**What to do**
Every line containing the word "قالب" must be pulled from the records.

**Extracted records**
= = = =

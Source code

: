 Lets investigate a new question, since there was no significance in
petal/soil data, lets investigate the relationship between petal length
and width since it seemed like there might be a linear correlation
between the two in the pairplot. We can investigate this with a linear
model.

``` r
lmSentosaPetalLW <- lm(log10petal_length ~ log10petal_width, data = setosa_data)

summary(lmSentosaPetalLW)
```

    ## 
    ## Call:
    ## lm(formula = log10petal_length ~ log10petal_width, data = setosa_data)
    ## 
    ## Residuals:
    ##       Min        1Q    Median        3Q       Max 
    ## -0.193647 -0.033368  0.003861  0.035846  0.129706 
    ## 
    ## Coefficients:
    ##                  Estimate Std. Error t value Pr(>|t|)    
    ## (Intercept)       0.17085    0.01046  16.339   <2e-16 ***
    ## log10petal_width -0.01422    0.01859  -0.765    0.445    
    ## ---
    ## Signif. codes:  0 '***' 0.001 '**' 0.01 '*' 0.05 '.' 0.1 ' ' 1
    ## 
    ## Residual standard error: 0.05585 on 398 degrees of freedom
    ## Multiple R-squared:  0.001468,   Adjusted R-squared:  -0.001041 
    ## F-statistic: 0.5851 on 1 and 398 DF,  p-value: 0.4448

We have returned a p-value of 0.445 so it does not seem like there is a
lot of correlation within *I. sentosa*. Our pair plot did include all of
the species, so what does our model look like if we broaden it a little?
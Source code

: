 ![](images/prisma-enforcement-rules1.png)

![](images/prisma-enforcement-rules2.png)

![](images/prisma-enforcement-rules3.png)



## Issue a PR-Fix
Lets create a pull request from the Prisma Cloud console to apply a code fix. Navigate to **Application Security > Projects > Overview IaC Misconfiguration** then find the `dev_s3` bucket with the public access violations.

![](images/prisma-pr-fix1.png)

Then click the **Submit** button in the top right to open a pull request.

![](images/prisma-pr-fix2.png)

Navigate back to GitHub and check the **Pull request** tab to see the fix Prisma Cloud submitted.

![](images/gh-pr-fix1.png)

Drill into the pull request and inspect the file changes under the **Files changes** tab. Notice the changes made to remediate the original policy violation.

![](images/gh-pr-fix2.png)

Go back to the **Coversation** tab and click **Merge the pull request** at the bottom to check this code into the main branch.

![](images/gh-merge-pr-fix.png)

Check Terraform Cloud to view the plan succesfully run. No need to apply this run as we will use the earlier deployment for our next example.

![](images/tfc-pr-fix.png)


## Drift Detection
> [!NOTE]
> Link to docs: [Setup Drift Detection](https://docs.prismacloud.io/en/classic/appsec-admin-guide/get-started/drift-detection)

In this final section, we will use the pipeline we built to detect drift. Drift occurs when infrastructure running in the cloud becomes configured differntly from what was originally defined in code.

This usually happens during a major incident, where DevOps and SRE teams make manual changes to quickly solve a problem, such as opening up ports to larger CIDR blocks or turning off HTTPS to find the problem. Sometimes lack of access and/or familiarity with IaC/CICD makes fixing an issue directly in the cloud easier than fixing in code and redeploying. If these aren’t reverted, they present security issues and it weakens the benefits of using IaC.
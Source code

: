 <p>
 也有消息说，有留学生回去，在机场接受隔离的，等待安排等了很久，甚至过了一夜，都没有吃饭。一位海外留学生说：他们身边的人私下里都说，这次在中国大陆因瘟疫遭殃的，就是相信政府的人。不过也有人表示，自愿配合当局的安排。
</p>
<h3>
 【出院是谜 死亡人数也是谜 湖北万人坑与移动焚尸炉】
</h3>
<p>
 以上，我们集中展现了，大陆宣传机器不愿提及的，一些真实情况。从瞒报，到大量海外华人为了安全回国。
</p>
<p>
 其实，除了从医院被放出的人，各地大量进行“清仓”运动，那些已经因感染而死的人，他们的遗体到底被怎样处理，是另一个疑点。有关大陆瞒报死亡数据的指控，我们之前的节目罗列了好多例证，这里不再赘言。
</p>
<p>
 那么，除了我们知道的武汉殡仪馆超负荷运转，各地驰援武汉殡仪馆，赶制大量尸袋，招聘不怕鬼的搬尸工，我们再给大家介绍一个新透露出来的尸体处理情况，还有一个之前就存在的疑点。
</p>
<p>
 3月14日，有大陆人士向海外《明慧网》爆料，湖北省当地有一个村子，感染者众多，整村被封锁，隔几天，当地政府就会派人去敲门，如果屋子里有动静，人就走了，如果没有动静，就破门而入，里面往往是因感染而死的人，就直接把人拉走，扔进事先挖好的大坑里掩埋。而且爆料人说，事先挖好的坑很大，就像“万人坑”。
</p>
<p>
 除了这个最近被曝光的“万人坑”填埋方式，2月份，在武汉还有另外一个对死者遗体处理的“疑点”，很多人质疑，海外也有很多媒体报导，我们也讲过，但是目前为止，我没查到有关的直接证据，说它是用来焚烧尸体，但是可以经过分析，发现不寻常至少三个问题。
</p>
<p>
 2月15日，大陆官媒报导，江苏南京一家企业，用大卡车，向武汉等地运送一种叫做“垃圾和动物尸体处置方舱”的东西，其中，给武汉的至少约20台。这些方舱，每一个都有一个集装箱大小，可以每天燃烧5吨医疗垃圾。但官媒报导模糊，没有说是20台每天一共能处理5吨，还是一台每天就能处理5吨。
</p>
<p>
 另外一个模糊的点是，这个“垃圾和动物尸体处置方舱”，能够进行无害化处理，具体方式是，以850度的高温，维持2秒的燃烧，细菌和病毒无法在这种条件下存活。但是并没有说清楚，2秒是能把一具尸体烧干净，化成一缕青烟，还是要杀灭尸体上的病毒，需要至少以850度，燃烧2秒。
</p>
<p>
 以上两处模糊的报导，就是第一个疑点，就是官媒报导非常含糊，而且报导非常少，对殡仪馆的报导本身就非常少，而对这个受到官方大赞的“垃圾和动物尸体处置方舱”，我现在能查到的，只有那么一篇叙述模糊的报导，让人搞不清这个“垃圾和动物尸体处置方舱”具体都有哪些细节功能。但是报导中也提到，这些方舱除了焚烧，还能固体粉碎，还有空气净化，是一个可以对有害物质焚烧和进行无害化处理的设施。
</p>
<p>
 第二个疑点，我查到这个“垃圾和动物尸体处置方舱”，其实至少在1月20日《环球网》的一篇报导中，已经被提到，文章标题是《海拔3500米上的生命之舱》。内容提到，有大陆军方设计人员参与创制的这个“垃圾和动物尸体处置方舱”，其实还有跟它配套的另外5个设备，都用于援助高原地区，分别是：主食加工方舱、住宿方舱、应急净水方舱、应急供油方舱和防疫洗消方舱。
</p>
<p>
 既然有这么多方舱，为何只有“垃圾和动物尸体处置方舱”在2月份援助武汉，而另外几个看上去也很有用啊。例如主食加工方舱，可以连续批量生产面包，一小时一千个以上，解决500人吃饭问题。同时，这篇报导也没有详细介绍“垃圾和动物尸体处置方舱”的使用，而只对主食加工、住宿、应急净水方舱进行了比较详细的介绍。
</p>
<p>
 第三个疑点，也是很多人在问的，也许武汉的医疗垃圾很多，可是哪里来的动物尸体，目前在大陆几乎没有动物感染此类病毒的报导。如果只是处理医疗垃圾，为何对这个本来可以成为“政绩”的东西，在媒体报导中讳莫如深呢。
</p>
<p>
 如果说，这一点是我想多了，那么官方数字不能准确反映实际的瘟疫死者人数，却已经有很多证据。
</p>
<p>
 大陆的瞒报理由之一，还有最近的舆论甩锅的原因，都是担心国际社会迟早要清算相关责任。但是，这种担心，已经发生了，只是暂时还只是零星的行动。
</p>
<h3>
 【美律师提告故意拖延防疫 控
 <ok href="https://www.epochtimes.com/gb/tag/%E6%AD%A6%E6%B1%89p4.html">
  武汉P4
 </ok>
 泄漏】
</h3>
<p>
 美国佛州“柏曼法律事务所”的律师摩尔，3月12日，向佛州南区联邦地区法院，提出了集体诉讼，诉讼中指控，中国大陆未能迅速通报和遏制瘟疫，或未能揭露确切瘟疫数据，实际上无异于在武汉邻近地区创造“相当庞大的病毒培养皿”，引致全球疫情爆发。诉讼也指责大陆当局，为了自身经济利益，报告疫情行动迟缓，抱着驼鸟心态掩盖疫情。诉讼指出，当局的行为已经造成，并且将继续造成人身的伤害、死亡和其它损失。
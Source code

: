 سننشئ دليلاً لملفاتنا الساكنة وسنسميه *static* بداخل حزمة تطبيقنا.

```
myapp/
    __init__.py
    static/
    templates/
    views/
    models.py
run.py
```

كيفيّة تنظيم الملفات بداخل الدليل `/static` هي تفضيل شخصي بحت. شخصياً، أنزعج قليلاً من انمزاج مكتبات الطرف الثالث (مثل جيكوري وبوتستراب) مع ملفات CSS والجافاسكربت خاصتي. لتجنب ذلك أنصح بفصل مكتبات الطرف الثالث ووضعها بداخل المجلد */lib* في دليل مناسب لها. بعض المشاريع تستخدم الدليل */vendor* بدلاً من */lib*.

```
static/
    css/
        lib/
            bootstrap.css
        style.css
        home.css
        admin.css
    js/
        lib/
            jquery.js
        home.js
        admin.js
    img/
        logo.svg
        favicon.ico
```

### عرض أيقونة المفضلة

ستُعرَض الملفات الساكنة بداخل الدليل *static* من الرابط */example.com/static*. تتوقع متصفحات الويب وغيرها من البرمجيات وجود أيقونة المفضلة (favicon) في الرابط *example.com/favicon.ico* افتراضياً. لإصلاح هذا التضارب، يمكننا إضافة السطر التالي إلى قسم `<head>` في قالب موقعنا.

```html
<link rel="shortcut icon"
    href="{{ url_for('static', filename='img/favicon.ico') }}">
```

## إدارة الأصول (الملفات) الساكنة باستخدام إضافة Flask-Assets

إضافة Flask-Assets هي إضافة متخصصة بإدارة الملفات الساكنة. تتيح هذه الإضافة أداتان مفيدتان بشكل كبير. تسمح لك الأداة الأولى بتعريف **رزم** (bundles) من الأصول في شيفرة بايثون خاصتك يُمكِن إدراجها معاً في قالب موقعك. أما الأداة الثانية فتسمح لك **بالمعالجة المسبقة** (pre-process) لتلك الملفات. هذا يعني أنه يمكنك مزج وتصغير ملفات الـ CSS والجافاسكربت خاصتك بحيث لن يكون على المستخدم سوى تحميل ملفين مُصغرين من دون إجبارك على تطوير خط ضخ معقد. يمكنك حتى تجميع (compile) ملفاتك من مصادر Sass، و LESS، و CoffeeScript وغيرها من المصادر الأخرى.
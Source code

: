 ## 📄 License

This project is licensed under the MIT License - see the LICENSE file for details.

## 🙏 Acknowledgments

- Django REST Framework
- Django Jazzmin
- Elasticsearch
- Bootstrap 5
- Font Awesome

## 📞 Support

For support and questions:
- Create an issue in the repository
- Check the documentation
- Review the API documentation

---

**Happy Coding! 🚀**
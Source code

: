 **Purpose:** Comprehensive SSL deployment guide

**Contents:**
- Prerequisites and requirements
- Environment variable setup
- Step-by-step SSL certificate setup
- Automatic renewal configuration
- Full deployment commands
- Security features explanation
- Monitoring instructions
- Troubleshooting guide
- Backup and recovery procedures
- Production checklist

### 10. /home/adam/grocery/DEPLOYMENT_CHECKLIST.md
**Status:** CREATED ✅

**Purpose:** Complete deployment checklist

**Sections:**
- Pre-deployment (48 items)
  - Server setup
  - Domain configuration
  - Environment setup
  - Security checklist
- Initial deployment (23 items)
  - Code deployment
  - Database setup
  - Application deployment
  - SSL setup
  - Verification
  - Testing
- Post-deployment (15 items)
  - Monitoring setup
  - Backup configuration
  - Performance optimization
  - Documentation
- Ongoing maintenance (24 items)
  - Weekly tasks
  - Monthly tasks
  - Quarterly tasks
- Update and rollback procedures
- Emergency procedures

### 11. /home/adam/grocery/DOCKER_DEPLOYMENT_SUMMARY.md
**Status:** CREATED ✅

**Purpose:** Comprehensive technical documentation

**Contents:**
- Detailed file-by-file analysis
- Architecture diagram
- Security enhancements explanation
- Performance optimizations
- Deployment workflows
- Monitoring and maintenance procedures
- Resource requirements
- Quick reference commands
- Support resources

= = = =

**Reply to the task**
ستُعرَض الملفات الساكنة بداخل الدليل *static* من الرابط */example.com/static*. تتوقع متصفحات الويب وغيرها من البرمجيات وجود أيقونة المفضلة (favicon) في الرابط *example.com/favicon.ico* افتراضياً. لإصلاح هذا التضارب، يمكننا إضافة السطر التالي إلى قسم `<head>` في قالب موقعنا.
إضافة Flask-Assets هي إضافة متخصصة بإدارة الملفات الساكنة. تتيح هذه الإضافة أداتان مفيدتان بشكل كبير. تسمح لك الأداة الأولى بتعريف **رزم** (bundles) من الأصول في شيفرة بايثون خاصتك يُمكِن إدراجها معاً في قالب موقعك. أما الأداة الثانية فتسمح لك **بالمعالجة المسبقة** (pre-process) لتلك الملفات. هذا يعني أنه يمكنك مزج وتصغير ملفات الـ CSS والجافاسكربت خاصتك بحيث لن يكون على المستخدم سوى تحميل ملفين مُصغرين من دون إجبارك على تطوير خط ضخ معقد. يمكنك حتى تجميع (compile) ملفاتك من مصادر Sass، و LESS، و CoffeeScript وغيرها من المصادر الأخرى.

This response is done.